Privacy Policy

Effective: June 2026 | Last updated: June 2026 | Version: 1.1

St. Cloud Collective Ltd ("we", "our", "us") operates the FamJam mobile application ("the app"). We are a New Zealand company (NZBN forthcoming). This policy explains what data we collect, why we collect it, and your rights under the New Zealand Privacy Act 2020 and, where applicable, the GDPR and COPPA.

FamJam is a social coordination app for families. Kids propose plans. Parents approve them. We handle data from both children and adults, and this policy reflects that.

Quick summary

We collect only what the app needs to function: names, phone numbers, plans, friend lists, and device push tokens.
We do not track live GPS location. The map tab uses geocoded place names (e.g. "Sylvia Park"), not real-time coordinates.
We do not run analytics, advertising, or behavioural tracking of any kind.
Children cannot create accounts independently. A parent or legal guardian must complete setup and provide explicit consent.
You can delete your account at any time. Data is fully purged within 30 days.
All data lives in AWS Sydney (ap-southeast-2) and is encrypted in transit and at rest.

What we collect

Information you provide

Data	Kids	Parents	Purpose
Phone number	✓	✓	Authentication via one-time code (OTP). Your primary account identifier.
Display name	✓	✓	Shown to family members and accepted friends.
Date of birth	✓	✗	Age verification. Required for COPPA compliance and to gate under-13 accounts behind parental consent.
Relationship to child	✗	✓	Recorded at parental consent (mother / father / guardian).
Plan contents	✓	✗	Activity type, time window, location text, invited friends, transport notes. This is the core purpose of the app.
Friend connections	✓	✗	Who your child is friends with. Friend requests require parent approval on both sides.
Approval decisions	✗	✓	Whether you approved or declined a plan. Stored so both parents can see the state of each request.
Availability rules	✗	✓	Recurring busy windows you set for your child (e.g. "School nights"). Up to 5 rules.

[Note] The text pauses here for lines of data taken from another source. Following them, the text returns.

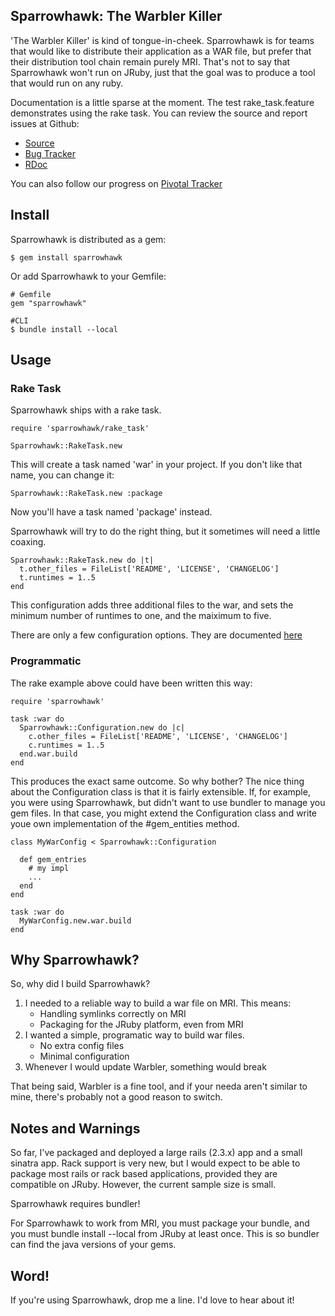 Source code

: ## Sparrowhawk: The Warbler Killer

'The Warbler Killer' is kind of tongue-in-cheek. Sparrowhawk is for teams that would like to distribute their application as a WAR file, but prefer that their distribution tool chain remain purely MRI. That's not to say that Sparrowhawk won't run on JRuby, just that the goal was to produce a tool that would run on any ruby.

Documentation is a little sparse at the moment. The test rake_task.feature demonstrates using the rake task. You can review the source and report issues at Github:

* [Source](https://github.com/kofno/Sparrowhawk)
* [Bug Tracker](https://github.com/kofno/Sparrowhawk/issues)
* [RDoc](http://rubydoc.info/github/kofno/Sparrowhawk/master/frames)

You can also follow our progress on [Pivotal Tracker](https://www.pivotaltracker.com/projects/164959#)

## Install

Sparrowhawk is distributed as a gem:

    $ gem install sparrowhawk

Or add Sparrowhawk to your Gemfile:

    # Gemfile
    gem "sparrowhawk"

    #CLI
    $ bundle install --local

## Usage

### Rake Task
Sparrowhawk ships with a rake task.

    require 'sparrowhawk/rake_task'

    Sparrowhawk::RakeTask.new

This will create a task named 'war' in your project. If you don't like that name, you can change it:

    Sparrowhawk::RakeTask.new :package

Now you'll have a task named 'package' instead.

Sparrowhawk will try to do the right thing, but it sometimes will need a little coaxing.

    Sparrowhawk::RakeTask.new do |t|
      t.other_files = FileList['README', 'LICENSE', 'CHANGELOG']
      t.runtimes = 1..5
    end

This configuration adds three additional files to the war, and sets the minimum number of runtimes to one, and the maiximum to five.

There are only a few configuration options. They are documented [here](http://rubydoc.info/github/kofno/Sparrowhawk/master/Sparrowhawk/Configuration)

### Programmatic

The rake example above could have been written this way:

    require 'sparrowhawk'
    
    task :war do
      Sparrowhawk::Configuration.new do |c|
        c.other_files = FileList['README', 'LICENSE', 'CHANGELOG']
        c.runtimes = 1..5
      end.war.build
    end

This produces the exact same outcome. So why bother? The nice thing about the Configuration class is that it is fairly extensible. If, for example, you were using Sparrowhawk, but didn't want to use bundler to manage you gem files. In that case, you might extend the Configuration class and write youe own implementation of the #gem_entities method.

    class MyWarConfig < Sparrowhawk::Configuration
     
      def gem_entries
        # my impl
        ...
      end
    end
    
    task :war do
      MyWarConfig.new.war.build
    end

## Why Sparrowhawk?

So, why did I build Sparrowhawk?

1. I needed to a reliable way to build a war file on MRI. This means:
    - Handling symlinks correctly on MRI
    - Packaging for the JRuby platform, even from MRI
2. I wanted a simple, programatic way to build war files.
    - No extra config files
    - Minimal configuration
3. Whenever I would update Warbler, something would break

That being said, Warbler is a fine tool, and if your needa aren't similar to mine, there's probably not a good reason to switch.

## Notes and Warnings

So far, I've packaged and deployed a large rails (2.3.x) app and a small sinatra app. Rack support is very new, but I would expect to be able to package most rails or rack based applications, provided they are compatible on JRuby. However, the current sample size is small.

Sparrowhawk requires bundler!

For Sparrowhawk to work from MRI, you must package your bundle, and you must bundle install --local from JRuby at least once. This is so bundler can find the java versions of your gems.

## Word!

If you're using Sparrowhawk, drop me a line. I'd love to hear about it!
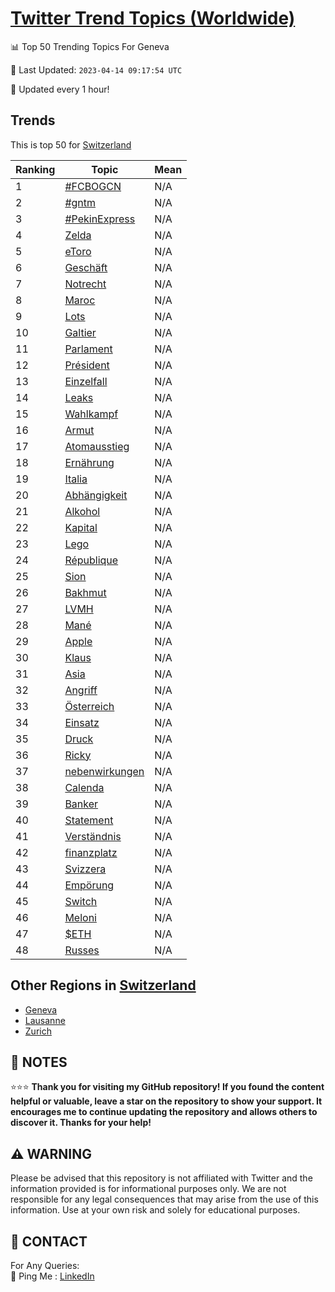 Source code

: [Twitter Trend Topics (Worldwide)](https://github.com/ErcinDedeoglu/Twitter-Trend-Topics)
==========


📊 Top 50 Trending Topics For Geneva

📆 Last Updated: `2023-04-14 09:17:54 UTC`

🔧 Updated every 1 hour!


## Trends

This is top 50 for [Switzerland](</Switzerland>)

| Ranking | Topic | Mean |
| ------- | ------------ | ------------ |
| 1 | [#FCBOGCN](http://twitter.com/search?q=%23FCBOGCN) | N/A |
| 2 | [#gntm](http://twitter.com/search?q=%23gntm) | N/A |
| 3 | [#PekinExpress](http://twitter.com/search?q=%23PekinExpress) | N/A |
| 4 | [Zelda](http://twitter.com/search?q=Zelda) | N/A |
| 5 | [eToro](http://twitter.com/search?q=eToro) | N/A |
| 6 | [Geschäft](http://twitter.com/search?q=Gesch%c3%a4ft) | N/A |
| 7 | [Notrecht](http://twitter.com/search?q=Notrecht) | N/A |
| 8 | [Maroc](http://twitter.com/search?q=Maroc) | N/A |
| 9 | [Lots](http://twitter.com/search?q=Lots) | N/A |
| 10 | [Galtier](http://twitter.com/search?q=Galtier) | N/A |
| 11 | [Parlament](http://twitter.com/search?q=Parlament) | N/A |
| 12 | [Président](http://twitter.com/search?q=Pr%c3%a9sident) | N/A |
| 13 | [Einzelfall](http://twitter.com/search?q=Einzelfall) | N/A |
| 14 | [Leaks](http://twitter.com/search?q=Leaks) | N/A |
| 15 | [Wahlkampf](http://twitter.com/search?q=Wahlkampf) | N/A |
| 16 | [Armut](http://twitter.com/search?q=Armut) | N/A |
| 17 | [Atomausstieg](http://twitter.com/search?q=Atomausstieg) | N/A |
| 18 | [Ernährung](http://twitter.com/search?q=Ern%c3%a4hrung) | N/A |
| 19 | [Italia](http://twitter.com/search?q=Italia) | N/A |
| 20 | [Abhängigkeit](http://twitter.com/search?q=Abh%c3%a4ngigkeit) | N/A |
| 21 | [Alkohol](http://twitter.com/search?q=Alkohol) | N/A |
| 22 | [Kapital](http://twitter.com/search?q=Kapital) | N/A |
| 23 | [Lego](http://twitter.com/search?q=Lego) | N/A |
| 24 | [République](http://twitter.com/search?q=R%c3%a9publique) | N/A |
| 25 | [Sion](http://twitter.com/search?q=Sion) | N/A |
| 26 | [Bakhmut](http://twitter.com/search?q=Bakhmut) | N/A |
| 27 | [LVMH](http://twitter.com/search?q=LVMH) | N/A |
| 28 | [Mané](http://twitter.com/search?q=Man%c3%a9) | N/A |
| 29 | [Apple](http://twitter.com/search?q=Apple) | N/A |
| 30 | [Klaus](http://twitter.com/search?q=Klaus) | N/A |
| 31 | [Asia](http://twitter.com/search?q=Asia) | N/A |
| 32 | [Angriff](http://twitter.com/search?q=Angriff) | N/A |
| 33 | [Österreich](http://twitter.com/search?q=%c3%96sterreich) | N/A |
| 34 | [Einsatz](http://twitter.com/search?q=Einsatz) | N/A |
| 35 | [Druck](http://twitter.com/search?q=Druck) | N/A |
| 36 | [Ricky](http://twitter.com/search?q=Ricky) | N/A |
| 37 | [nebenwirkungen](http://twitter.com/search?q=nebenwirkungen) | N/A |
| 38 | [Calenda](http://twitter.com/search?q=Calenda) | N/A |
| 39 | [Banker](http://twitter.com/search?q=Banker) | N/A |
| 40 | [Statement](http://twitter.com/search?q=Statement) | N/A |
| 41 | [Verständnis](http://twitter.com/search?q=Verst%c3%a4ndnis) | N/A |
| 42 | [finanzplatz](http://twitter.com/search?q=finanzplatz) | N/A |
| 43 | [Svizzera](http://twitter.com/search?q=Svizzera) | N/A |
| 44 | [Empörung](http://twitter.com/search?q=Emp%c3%b6rung) | N/A |
| 45 | [Switch](http://twitter.com/search?q=Switch) | N/A |
| 46 | [Meloni](http://twitter.com/search?q=Meloni) | N/A |
| 47 | [$ETH](http://twitter.com/search?q=%24ETH) | N/A |
| 48 | [Russes](http://twitter.com/search?q=Russes) | N/A |



## Other Regions in [Switzerland](</Switzerland>)

* [Geneva](</Switzerland/Geneva.md>)
* [Lausanne](</Switzerland/Lausanne.md>)
* [Zurich](</Switzerland/Zurich.md>)



## 📝 NOTES

⭐⭐⭐ **Thank you for visiting my GitHub repository! If you found the content helpful or valuable, leave a star on the repository to show your support. It encourages me to continue updating the repository and allows others to discover it. Thanks for your help!**


## ⚠️ WARNING

Please be advised that this repository is not affiliated with Twitter and the information provided is for informational purposes only. We are not responsible for any legal consequences that may arise from the use of this information. Use at your own risk and solely for educational purposes.


## 📨 CONTACT

 For Any Queries:  
            🏓 Ping Me : [LinkedIn](https://www.linkedin.com/in/ercindedeoglu/)
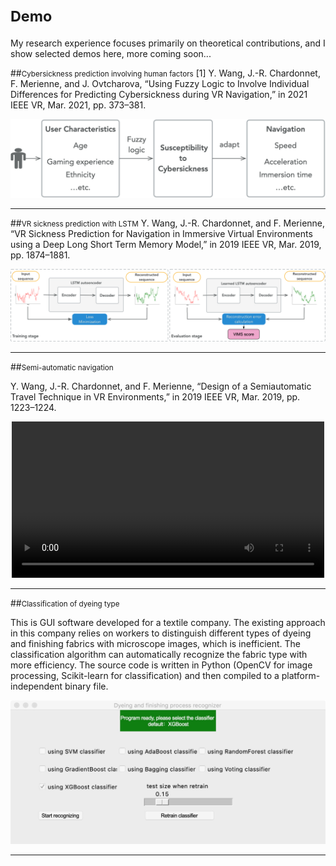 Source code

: # <small>Demo</small> 

My research experience focuses primarily on theoretical contributions, and I show selected demos here, more coming soon...


##<small>Cybersickness prediction involving human factors</small> 
[1] Y. Wang, J.-R. Chardonnet, F. Merienne, and J. Ovtcharova, “Using Fuzzy Logic to Involve Individual Differences for Predicting Cybersickness during VR Navigation,” in 2021 IEEE VR, Mar. 2021, pp. 373–381.
<div align="center">
<img src="/media/prediction.jpg" width="600" height="auto">
</div>

----



##<small>VR sickness prediction with LSTM</small> 
Y. Wang, J.-R. Chardonnet, and F. Merienne, “VR Sickness Prediction for Navigation in Immersive Virtual Environments using a Deep Long Short Term Memory Model,” in 2019 IEEE VR, Mar. 2019, pp. 1874–1881.
<div align="center">
<img src="/media/autoencoder.jpg" width="600" height="auto">
</div>

----



##<small>Semi-automatic navigation</small>


Y. Wang, J.-R. Chardonnet, and F. Merienne, “Design of a Semiautomatic Travel Technique in VR Environments,” in 2019 IEEE VR, Mar. 2019, pp. 1223–1224.

<div align="center">
<video id="video" width="500" height="250"  controls="controls" preload="auto" poster="">
      <source id="mp4" src="/media/semiAutomaticNavigation.mp4" type="video/mp4">
</videos>
</div>

----


##<small>Classification of dyeing type</small>

This is GUI software developed for a textile company. The existing approach in this company relies on workers to distinguish different types of dyeing and finishing fabrics with microscope images, which is inefficient. The classification algorithm can automatically recognize the fabric type with more efficiency. The source code is written in Python (OpenCV for image processing, Scikit-learn for classification) and then compiled to a platform-independent binary file. 

<div align="center">
<img src="/media/fiberClassification.jpg" width="600" height="auto">
</div>


----



<!-- 地球仪统计访客信息-->
<div align="center">
<script type="text/javascript" src="//rf.revolvermaps.com/0/0/8.js?i=5d4f8mo2j0d&amp;m=7&amp;c=ff0000&amp;cr1=ffffff&amp;f=arial&amp;l=33&amp;s=280" async="async"></script>
</div>





<!-- 通过邮箱联系我： contact form-->
<script src="https://apps.elfsight.com/p/platform.js" defer></script>
<div class="elfsight-app-602f8d4e-e7e1-4a75-9aac-df3739b01748"></div>



<!-- Go to www.addthis.com/dashboard to customize your tools -->
<script type="text/javascript" src="//s7.addthis.com/js/300/addthis_widget.js#pubid=ra-6001d169567f8288"></script>


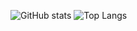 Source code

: ![GitHub stats](https://github-readme-stats.vercel.app/api?username=JadKHaddad&show_icons=true)
![Top Langs](https://github-readme-stats.vercel.app/api/top-langs/?username=JadKHaddad)
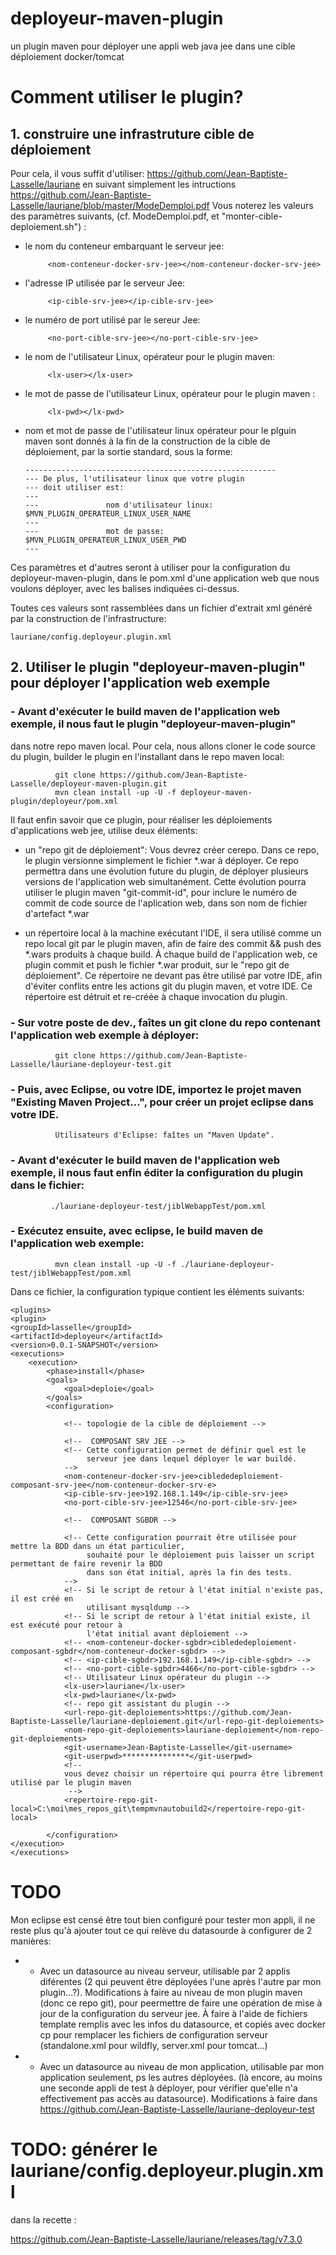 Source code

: # deployeur-maven-plugin
un plugin maven pour déployer une appli web java jee dans une cible déploiement docker/tomcat

# Comment utiliser le plugin?

## 1. construire une infrastruture cible de déploiement

Pour cela, il vous suffit d'utiliser:
https://github.com/Jean-Baptiste-Lasselle/lauriane
en suivant simplement les intructions https://github.com/Jean-Baptiste-Lasselle/lauriane/blob/master/ModeDemploi.pdf
Vous noterez les valeurs des paramètres suivants, (cf. ModeDemploi.pdf, et "monter-cible-deploiement.sh") :

* le nom du conteneur embarquant le serveur jee: 

           <nom-conteneur-docker-srv-jee></nom-conteneur-docker-srv-jee>
* l'adresse IP utilisée par le serveur Jee:

           <ip-cible-srv-jee></ip-cible-srv-jee>
* le numéro de port utilisé par le sereur Jee:

           <no-port-cible-srv-jee></no-port-cible-srv-jee>
* le nom de l'utilisateur Linux, opérateur pour le plugin maven:
       
           <lx-user></lx-user>
* le mot de passe de l'utilisateur Linux, opérateur pour le plugin maven :

           <lx-pwd></lx-pwd>
* nom et mot de passe de l'utilisateur linux opérateur pour le plguin maven
  sont donnés à la fin de la construction de la cible de déploiement, par la sortie standard, sous la forme:
  
  	  --------------------------------------------------------  
	  --- De plus, l'utilisateur linux que votre plugin  
	  --- doit utiliser est: 
	  --- 				 
	  --- 				nom d'utilisateur linux: $MVN_PLUGIN_OPERATEUR_LINUX_USER_NAME
	  --- 				 
	  --- 				mot de passe: $MVN_PLUGIN_OPERATEUR_LINUX_USER_PWD
	  --- 				 

Ces paramètres et d'autres seront à utiliser pour la configuration du deployeur-maven-plugin, dans le pom.xml d'une application web que nous voulons déployer, avec les balises indiquées ci-dessus.

Toutes ces valeurs sont rassemblées dans un fichier d'extrait xml généré par la construction de l'infrastructure:

	lauriane/config.deployeur.plugin.xml



## 2. Utiliser le plugin "deployeur-maven-plugin" pour déployer l'application web exemple

 ### - Avant d'exécuter le build maven de l'application web exemple, il nous faut le plugin "deployeur-maven-plugin"
   dans notre repo maven local. 
   Pour cela, nous allons cloner le code source du plugin, builder le plugin en l'installant dans le repo maven local:
   
              git clone https://github.com/Jean-Baptiste-Lasselle/deployeur-maven-plugin.git
              mvn clean install -up -U -f deployeur-maven-plugin/deployeur/pom.xml
   
   Il faut enfin savoir que ce plugin, pour réaliser les déploiements d'applications web jee, utilise deux éléments:
   
   * un "repo git de déploiement": Vous devrez créer cerepo. Dans ce repo, le plugin versionne simplement le fichier \*.war à déployer. Ce repo permettra dans une évolution future du plugin, de déployer plusieurs versions de l'application web simultanément. Cette évolution pourra utiliser le plugin maven "git-commit-id", pour inclure le numéro de commit de code source de l'aplication web, dans son nom de fichier d'artefact \*.war
    
   * un répertoire local à la machine exécutant l'IDE, il sera utilisé comme un repo local git par le plugin maven, afin de faire des commit &&  push des \*.wars produits à chaque build. À chaque build de l'application web, ce plugin commit et push le fichier \*.war produit, sur le "repo git de déploiement". Ce répertoire ne devant pas être utilisé par votre IDE, afin d'éviter conflits entre les actions git du plugin maven, et votre IDE. Ce répertoire est détruit et re-créée à chaque invocation du plugin.
  
   
 ### - Sur votre poste de dev., faîtes un git clone du repo contenant l'application web exemple à déployer:

              git clone https://github.com/Jean-Baptiste-Lasselle/lauriane-deployeur-test.git

 ### - Puis, avec Eclipse, ou votre IDE, importez le projet maven "Existing Maven Project...", pour créer un projet eclipse dans votre IDE.

              Utilisateurs d'Eclipse: faîtes un "Maven Update".

      
 ### - Avant d'exécuter le build maven de l'application web exemple, il nous faut enfin éditer la configuration du plugin dans le fichier:
   
             ./lauriane-deployeur-test/jiblWebappTest/pom.xml
   
 ### - Exécutez ensuite, avec eclipse, le build maven de l'application web exemple:

              mvn clean install -up -U -f ./lauriane-deployeur-test/jiblWebappTest/pom.xml

Dans ce fichier, la configuration typique contient les éléments suivants:

    <plugins>
    <plugin>
	<groupId>lasselle</groupId>
	<artifactId>deployeur</artifactId>
	<version>0.0.1-SNAPSHOT</version>
	<executions>
		<execution>
			<phase>install</phase>
			<goals>
				<goal>deploie</goal>
			</goals>
			<configuration>
			
				<!-- topologie de la cible de déploiement -->
				
				<!--  COMPOSANT SRV JEE -->
				<!-- Cette configuration permet de définir quel est le 
				     serveur jee dans lequel déployer le war buildé.
				-->
				<nom-conteneur-docker-srv-jee>ciblededeploiement-composant-srv-jee</nom-conteneur-docker-srv-e>
				<ip-cible-srv-jee>192.168.1.149</ip-cible-srv-jee>
				<no-port-cible-srv-jee>12546</no-port-cible-srv-jee>
	
				<!--  COMPOSANT SGBDR -->
    
				<!-- Cette configuration pourrait être utilisée pour mettre la BDD dans un état particulier,
				     souhaité pour le déploiement puis laisser un script permettant de faire revenir la BDD 
				     dans son état initial, après la fin des tests.
				-->
				<!-- Si le script de retour à l'état initial n'existe pas, il est créé en
				     utilisant mysqldump -->
				<!-- Si le script de retour à l'état initial existe, il est exécuté pour retour à
				     l'état initial avant déploiement -->
				<!-- <nom-conteneur-docker-sgbdr>ciblededeploiement-composant-sgbdr</nom-conteneur-docker-sgbdr> -->
				<!-- <ip-cible-sgbdr>192.168.1.149</ip-cible-sgbdr> -->
				<!-- <no-port-cible-sgbdr>4466</no-port-cible-sgbdr> -->
				<!-- Utilisateur Linux opérateur du plugin -->
				<lx-user>lauriane</lx-user>
				<lx-pwd>lauriane</lx-pwd>
				<!-- repo git assistant du plugin -->
				<url-repo-git-deploiements>https://github.com/Jean-Baptiste-Lasselle/lauriane-deploiement.git</url-repo-git-deploiements>
				<nom-repo-git-deploiements>lauriane-deploiement</nom-repo-git-deploiements>
				<git-username>Jean-Baptiste-Lasselle</git-username>
				<git-userpwd>***************</git-userpwd>
				<!-- 
				vous devez choisir un répertoire qui pourra être librement utilisé par le plugin maven
				 -->
				<repertoire-repo-git-local>C:\moi\mes_repos_git\tempmvnautobuild2</repertoire-repo-git-local>
						
			</configuration>
	</execution>
    </executions>

# TODO

Mon eclipse est censé être tout bien configuré pour tester mon appli, il ne reste plus qu'à ajouter tout ce qui relève du datasourde à configurer de 2 manières:

* -  Avec un datasource au niveau serveur, utilisable par 2 applis diférentes (2 qui peuvent être déployées l'une après l'autre par mon plugin...?). Modifications à faire au niveau de mon plugin maven (donc ce repo git), pour peermettre de faire une opération de mise à jour de la configuration du serveur jee. À faire à l'aide de fichiers template remplis avec les infos du datasource, et copiés avec docker cp pour remplacer les fichiers de configuration serveur (standalone.xml pour wildfly, server.xml pour tomcat...)

* - Avec un datasource au niveau de mon application, utilisable par mon application seulement, ps les autres déployées. (là encore, au moins une seconde appli de test à déployer, pour vérifier que'elle n'a effectivement pas accès au datasource). Modifications à faire dans https://github.com/Jean-Baptiste-Lasselle/lauriane-deployeur-test

# TODO: générer le lauriane/config.deployeur.plugin.xml
dans la recette :

https://github.com/Jean-Baptiste-Lasselle/lauriane/releases/tag/v7.3.0

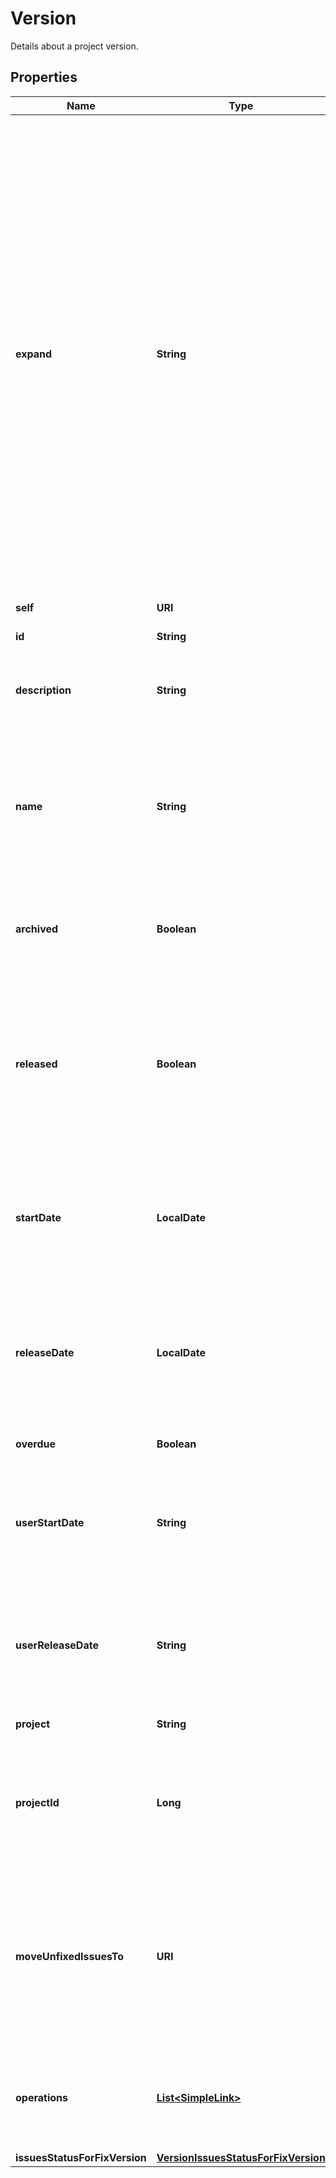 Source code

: 

# Version

Details about a project version.

## Properties

| Name | Type | Description | Notes |
|------------ | ------------- | ------------- | -------------|
|**expand** | **String** | Use [expand](em&gt;#expansion) to include additional information about version in the response. This parameter accepts a comma-separated list. Expand options include:   *  &#x60;operations&#x60; Returns the list of operations available for this version.  *  &#x60;issuesstatus&#x60; Returns the count of issues in this version for each of the status categories *to do*, *in progress*, *done*, and *unmapped*. The *unmapped* property contains a count of issues with a status other than *to do*, *in progress*, and *done*.  Optional for create and update. |  [optional] |
|**self** | **URI** | The URL of the version. |  [optional] [readonly] |
|**id** | **String** | The ID of the version. |  [optional] [readonly] |
|**description** | **String** | The description of the version. Optional when creating or updating a version. |  [optional] |
|**name** | **String** | The unique name of the version. Required when creating a version. Optional when updating a version. The maximum length is 255 characters. |  [optional] |
|**archived** | **Boolean** | Indicates that the version is archived. Optional when creating or updating a version. |  [optional] |
|**released** | **Boolean** | Indicates that the version is released. If the version is released a request to release again is ignored. Not applicable when creating a version. Optional when updating a version. |  [optional] |
|**startDate** | **LocalDate** | The start date of the version. Expressed in ISO 8601 format (yyyy-mm-dd). Optional when creating or updating a version. |  [optional] |
|**releaseDate** | **LocalDate** | The release date of the version. Expressed in ISO 8601 format (yyyy-mm-dd). Optional when creating or updating a version. |  [optional] |
|**overdue** | **Boolean** | Indicates that the version is overdue. |  [optional] [readonly] |
|**userStartDate** | **String** | The date on which work on this version is expected to start, expressed in the instance&#39;s *Day/Month/Year Format* date format. |  [optional] [readonly] |
|**userReleaseDate** | **String** | The date on which work on this version is expected to finish, expressed in the instance&#39;s *Day/Month/Year Format* date format. |  [optional] [readonly] |
|**project** | **String** | Deprecated. Use &#x60;projectId&#x60;. |  [optional] |
|**projectId** | **Long** | The ID of the project to which this version is attached. Required when creating a version. Not applicable when updating a version. |  [optional] |
|**moveUnfixedIssuesTo** | **URI** | The URL of the self link to the version to which all unfixed issues are moved when a version is released. Not applicable when creating a version. Optional when updating a version. |  [optional] |
|**operations** | [**List&lt;SimpleLink&gt;**](SimpleLink.md) | If the expand option &#x60;operations&#x60; is used, returns the list of operations available for this version. |  [optional] [readonly] |
|**issuesStatusForFixVersion** | [**VersionIssuesStatusForFixVersion**](VersionIssuesStatusForFixVersion.md) |  |  [optional] |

Information collected automatically

Data	Purpose
Timezone	Detected from your device. Used to display plan times correctly. Stored on your user profile.
Country	Inferred from your phone number prefix (ISO-3166 alpha-2). Used for geocoding region bias and locale defaults. Stored on your profile and family.
Push notification token	Generated by Apple (APNs) or Google (FCM). Stored so we can send you plan updates, approval requests, and reminders. You can revoke this in your device settings at any time.
Vibe colour preference	Kids choose an avatar colour. Stored as a preference.

Device permissions

Permission	Why	Optional?
Contacts	To find friends who are already on FamJam when sending invites. We read your contacts locally on your device to show the list. We never upload your address book. Only the single phone number of a contact you explicitly choose to invite is sent to our server, and only to check whether that person is already on FamJam.	Yes
Camera	To scan QR codes when joining a family or accepting an invite. We do not store photos or video.	Yes
Notifications	Plan approvals, reminders, and status updates. You can disable these in your device settings.	Yes

What we do NOT collect

Email addresses: FamJam does not use email for authentication or account management.
Live GPS location: the map tab geocodes place names you type (e.g. "Sylvia Park") into coordinates. We do not track your device's real-time location.
Photos, videos, or camera roll: the camera is used only for QR scanning. Nothing is saved.
In-app messages: FamJam does not have a messaging feature. There is nothing to collect.
Analytics or advertising identifiers: we run zero analytics SDKs, zero ad networks, zero behavioural trackers.
Payment or financial information: FamJam is free during pilot. No payment data is collected.
Biometrics, health data, or browsing history: none of these are relevant to the app and none are collected.

How we use your data

Every piece of data we collect serves the core function of the app: coordinating plans between kids and parents. Specifically:

Authentication: your phone number lets you log in via one-time code.
Plan coordination: activity details, times, locations, and attendee lists are shared between plan participants and their parents.
Parental approval: when a kid proposes a plan, the parents of every accepted participant receive a notification and can approve or decline.
Friend discovery: kids can find and connect with friends. Parent approval is required on both sides.
Availability (Jam Radar): your free/busy windows are shared as a boolean (free or busy) with accepted friends. Plan details are never shared through this mechanism.
Family map: saved places and transport options are shared within your family group.
Push notifications: plan requests, approvals, reminders, and status changes.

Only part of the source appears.